#### Assignment:
What is needed is each line of the data below that holds the string "somewhat".

-- Input data follows --

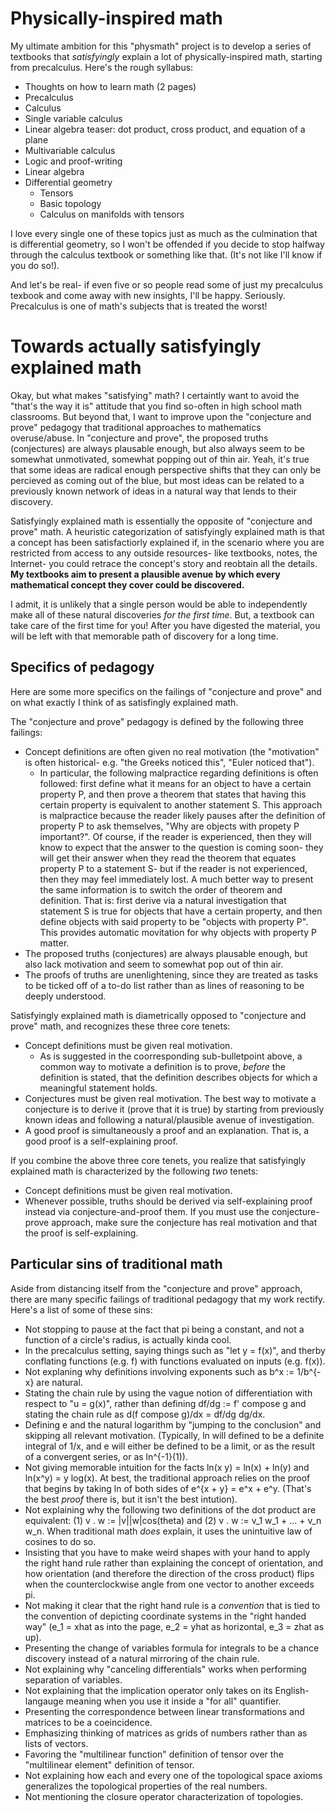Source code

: # Physically-inspired math
My ultimate ambition for this "physmath" project is to develop a series of textbooks that *satisfyingly* explain a lot of physically-inspired math, starting from precalculus. Here's the rough syllabus:

- Thoughts on how to learn math (2 pages)
- Precalculus
- Calculus
- Single variable calculus
- Linear algebra teaser: dot product, cross product, and equation of a plane
- Multivariable calculus
- Logic and proof-writing
- Linear algebra
- Differential geometry
  - Tensors
  - Basic topology
  - Calculus on manifolds with tensors

I love every single one of these topics just as much as the culmination that is differential geometry, so I won't be offended if you decide to stop halfway through the calculus textbook or something like that. (It's not like I'll know if you do so!). 

And let's be real- if even five or so people read some of just my precalculus texbook and come away with new insights, I'll be happy. Seriously. Precalculus is one of math's subjects that is treated the worst!

# Towards actually satisfyingly explained math

Okay, but what makes "satisfying" math? I certaintly want to avoid the "that's the way it is" attitude that you find so-often in high school math classrooms. But beyond that, I want to improve upon the "conjecture and prove" pedagogy that traditional approaches to mathematics overuse/abuse. In "conjecture and prove", the proposed truths (conjectures) are always plausable enough, but also always seem to be somewhat unmotivated, somewhat popping out of thin air. Yeah, it's true that some ideas are radical enough perspective shifts that they can only be percieved as coming out of the blue, but most ideas can be related to a previously known network of ideas in a natural way that lends to their discovery.

Satisfyingly explained math is essentially the opposite of "conjecture and prove" math. A heuristic categorization of satisfyingly explained math is that a concept has been satisfactiorly explained if, in the scenario where you are restricted from access to any outside resources- like textbooks, notes, the Internet- you could retrace the concept's story and reobtain all the details. **My textbooks aim to present a plausible avenue by which every mathematical concept they cover could be discovered.**

I admit, it is unlikely that a single person would be able to independently make all of these natural discoveries *for the first time*. But, a textbook can take care of the first time for you! After you have digested the material, you will be left with that memorable path of discovery for a long time.

## Specifics of pedagogy

Here are some more specifics on the failings of "conjecture and prove" and on what exactly I think of as satisfingly explained math.

The "conjecture and prove" pedagogy is defined by the following three failings:
- Concept definitions are often given no real motivation (the "motivation" is often historical- e.g. "the Greeks noticed this", "Euler noticed that").
  - In particular, the following malpractice regarding definitions is often followed: first define what it means for an object to have a certain property P, and then prove a theorem that states that having this certain property is equivalent to another statement S. This approach is malpractice because the reader likely pauses after the definition of property P to ask themselves, "Why are objects with propety P important?". Of course, if the reader is experienced, then they will know to expect that the answer to the question is coming soon- they will get their answer when they read the theorem that equates property P to a statement S- but if the reader is not experienced, then they may feel immediately lost. A much better way to present the same information is to switch the order of theorem and definition. That is: first derive via a natural investigation that statement S is true for objects that have a certain property, and then define objects with said property to be "objects with property P". This provides automatic movitation for why objects with property P matter.
- The proposed truths (conjectures) are always plausable enough, but also lack motivation and seem to somewhat pop out of thin air.
- The proofs of truths are unenlightening, since they are treated as tasks to be ticked off of a to-do list rather than as lines of reasoning to be deeply understood.

Satisfyingly explained math is diametrically opposed to "conjecture and prove" math, and recognizes these three core tenets:
- Concept definitions must be given real motivation.
  - As is suggested in the coorresponding sub-bulletpoint above, a common way to motivate a definition is to prove, *before* the definition is stated, that the definition describes objects for which a meaningful statement holds. 
- Conjectures must be given real motivation. The best way to motivate a conjecture is to derive it (prove that it is true) by starting from previously known ideas and following a natural/plausible avenue of investigation.
- A good proof is simultaneously a proof and an explanation. That is, a good proof is a self-explaining proof.

If you combine the above three core tenets, you realize that satisfyingly explained math is characterized by the following *two* tenets:
- Concept definitions must be given real motivation.
- Whenever possible, truths should be derived via self-explaining proof instead via conjecture-and-proof them. If you must use the conjecture-prove approach, make sure the conjecture has real motivation and that the proof is self-explaining.

## Particular sins of traditional math

Aside from distancing itself from the "conjecture and prove" approach, there are many specific failings of traditional pedagogy that my work rectify. Here's a list of some of these sins:

- Not stopping to pause at the fact that pi being a constant, and not a function of a circle's radius, is actually kinda cool.
- In the precalculus setting, saying things such as "let y = f(x)", and therby conflating functions (e.g. f) with functions evaluated on inputs (e.g. f(x)).
- Not explaning why definitions involving exponents such as b^x := 1/b^{-x} are natural.
- Stating the chain rule by using the vague notion of differentiation with respect to "u = g(x)", rather than defining df/dg := f' compose g and stating the chain rule as d(f compose g)/dx = df/dg dg/dx.
- Defining e and the natural logarithm by "jumping to the conclusion" and skipping all relevant motivation. (Typically, ln will defined to be a definite integral of 1/x, and e will either be defined to be a limit, or as the result of a convergent series, or as ln^{-1}(1)).
- Not giving memorable intuition for the facts ln(x y) = ln(x) + ln(y) and ln(x^y) = y log(x). At best, the traditional approach relies on the proof that begins by taking ln of both sides of e^{x + y} = e^x + e^y. (That's the best *proof* there is, but it isn't the best intution).
- Not explaining why the following two definitions of the dot product are equivalent: (1) v . w := |v||w|cos(theta) and (2) v . w := v_1 w_1 + ... + v_n w_n. When traditional math *does* explain, it uses the unintuitive law of cosines to do so.
- Insisting that you have to make weird shapes with your hand to apply the right hand rule rather than explaining the concept of orientation, and how orientation (and therefore the direction of the cross product) flips when the counterclockwise angle from one vector to another exceeds pi.
- Not making it clear that the right hand rule is a *convention* that is tied to the convention of depicting coordinate systems in the "right handed way" (e_1 = xhat as into the page, e_2 = yhat as horizontal, e_3 = zhat as up).
- Presenting the change of variables formula for integrals to be a chance discovery instead of a natural mirroring of the chain rule.
- Not explaining why "canceling differentials" works when performing separation of variables.
- Not explaining that the implication operator only takes on its English-langauge meaning when you use it inside a "for all" quantifier.
- Presenting the correspondence between linear transformations and matrices to be a coeincidence.
- Emphasizing thinking of matrices as grids of numbers rather than as lists of vectors.
- Favoring the "multilinear function" definition of tensor over the "multilinear element" definition of tensor.
- Not explaining how each and every one of the topological space axioms generalizes the topological properties of the real numbers.
- Not mentioning the closure operator characterization of topologies.
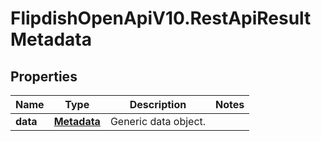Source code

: # FlipdishOpenApiV10.RestApiResultMetadata

## Properties
Name | Type | Description | Notes
------------ | ------------- | ------------- | -------------
**data** | [**Metadata**](Metadata.md) | Generic data object. |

-- Input data concluded --

#### Your solution:
Okay, but what makes "satisfying" math? I certaintly want to avoid the "that's the way it is" attitude that you find so-often in high school math classrooms. But beyond that, I want to improve upon the "conjecture and prove" pedagogy that traditional approaches to mathematics overuse/abuse. In "conjecture and prove", the proposed truths (conjectures) are always plausable enough, but also always seem to be somewhat unmotivated, somewhat popping out of thin air. Yeah, it's true that some ideas are radical enough perspective shifts that they can only be percieved as coming out of the blue, but most ideas can be related to a previously known network of ideas in a natural way that lends to their discovery.
- The proposed truths (conjectures) are always plausable enough, but also lack motivation and seem to somewhat pop out of thin air.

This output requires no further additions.